Why Choose Open-Source Technologies?
In 2022, almost every enterprise has some cloud footprint, especially around their data. These cloud platforms offer closed-source tools which, while offering many benefits, may not always be the best choice for some organizations. First and foremost, these proprietary services can be expensive. In addition to paying for the storage and compute needed to store and access data, you also end up paying for the software itself. You could also become locked into a multi-year contract, or you might find yourself locked into a cloud’s tech stack. Once that happens, it’s very difficult (and expensive) to migrate to a different technology or re-tool your tech stack. To put it simply, if you ever reach a roadblock your closed-source tool can’t solve, there may be no workarounds.
Since closed-source technologies can create a whole host of issues, open-source technologies may be the right choice. Open-source tech is not owned by anyone. Rather, anyone can use, repackage, and distribute the technology. Several companies have monetized open-source technology by packaging and distributing it in innovative ways. Databricks, for example, built a platform on Apache Spark, a big-data processing framework. In addition to providing Spark as a managed service, Databricks offers a lot of other features that organizations find valuable. However, a small organization might not have the capital or the use case that a managed service like Databricks aims to solve.

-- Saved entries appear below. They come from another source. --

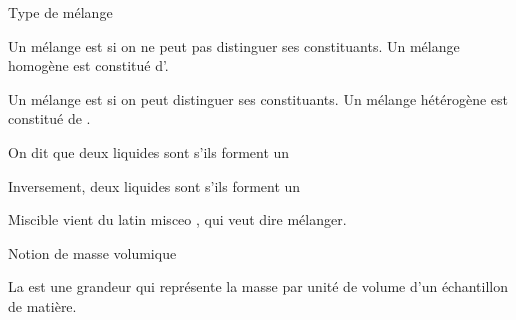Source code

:\begin{doc}{Type de mélange}
  \label{doc:type_melange}
  \vspace*{-24pt}
  \begin{encart}
    Un mélange est  si on ne peut pas distinguer ses constituants.
    Un mélange homogène est constitué d'.
  \end{encart}
  
  \begin{encart}
    Un mélange est  si on peut distinguer ses constituants.
    Un mélange hétérogène est constitué de .
  \end{encart}

  \begin{encart}
    On dit que deux liquides sont  s'ils forment un 
  \end{encart}
  \begin{encart}
    Inversement, deux liquides sont  s'ils forment un 
  \end{encart}
  Miscible vient du latin \og misceo \fg, qui veut dire mélanger.
\end{doc}

\newpage
\vspace*{-36pt}
\begin{doc}{Notion de masse volumique}
  \label{doc:masse_volumique}
  \vspace{-24pt}
  \begin{encart}
    La  est une grandeur qui représente la masse par unité de volume d'un échantillon de matière.
  \end{encart}

\end{doc}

Instead, you can deploy Apache Spark on your own server or a cloud compute instance and have total control. This is especially attractive when addressing security concerns. An organization can benefit from a tool like Spark without having to involve a third party and risk exposing data to the third party.
Another benefit is fine-tuning resource provisioning.
Because you’re deploying the code on your own server or compute instance, you can configure the specifications however you want. That way, you can avoid over-provisioning or under-provisioning. You can even manage scaling, failover, redundancy, security, and more. While many managed platforms offer auto-scaling and failover, it is never so granular as it is when you provision resources yourself.
Many proprietary tools, specifically ETL (Extract, Transfer, Load) and data integration tools, are no-code GUI based solutions that require some prior experience to be implemented correctly. While the GUIs are intended to make it easier for analysts and less-technical people to create data solutions, more technical engineers can find it frustrating. Unfortunately, as the market becomes more inundated with new tools, it can be difficult to find proper training and resources. Even documentation can be iffy! Open-source technologies can be similarly peculiar, but it’s entirely possible to create an entire data stack – data engineering, modeling, analytics, and more – all using popular open-source tech. These tools will almost certainly lack a no-code GUI but are compatible with your favorite programming languages. Spark supports Scala, Python, Java, SQL and R, so anyone who knows one of those skills can be effective using Spark.
But how does this work with cloud environments?
You can choose how much of the open-source stack you want to incorporate. A fully open-source stack would simply be running all your open-source data components on cloud compute instances: database, data lake, ETL, data warehouse, and analytics all on virtual machine(s). However, that’s quite a bit of infrastructure to set up, so it may make sense to unload some parts to cloud-native technologies. Instead of creating and maintaining your own data lake, it would make sense to use AWS S3, Azure Data Lake Storage gen2, or Google Cloud Storage. Instead of managing a compute instance for a database, it would make sense to use AWS RDS, Azure SQL DB, or Google Cloud SQL and use an open-source flavor of database like MySQL or MariaDB. Instead of managing a Spark cluster, it might make sense to let the cloud manage the scaling, software patching, and other maintenance, and use AWS EMR, Azure HDInsight, or Google Dataproc. You could also abandon the idea of using compute instances and architect a solution using a cloud’s managed open-source offerings: AWS EMR, AWS MWAA, AWS RDS, Azure Database, Azure HDInsight, GCP’s Dataproc and Cloud Composer, and those are just data-specific services. As mentioned before, these native services bear some responsibility for maintaining the compute/storage, software version, runtimes, and failover. As a result, the managed offering will be more expensive than doing it yourself, but you’re still not paying for software licensing costs.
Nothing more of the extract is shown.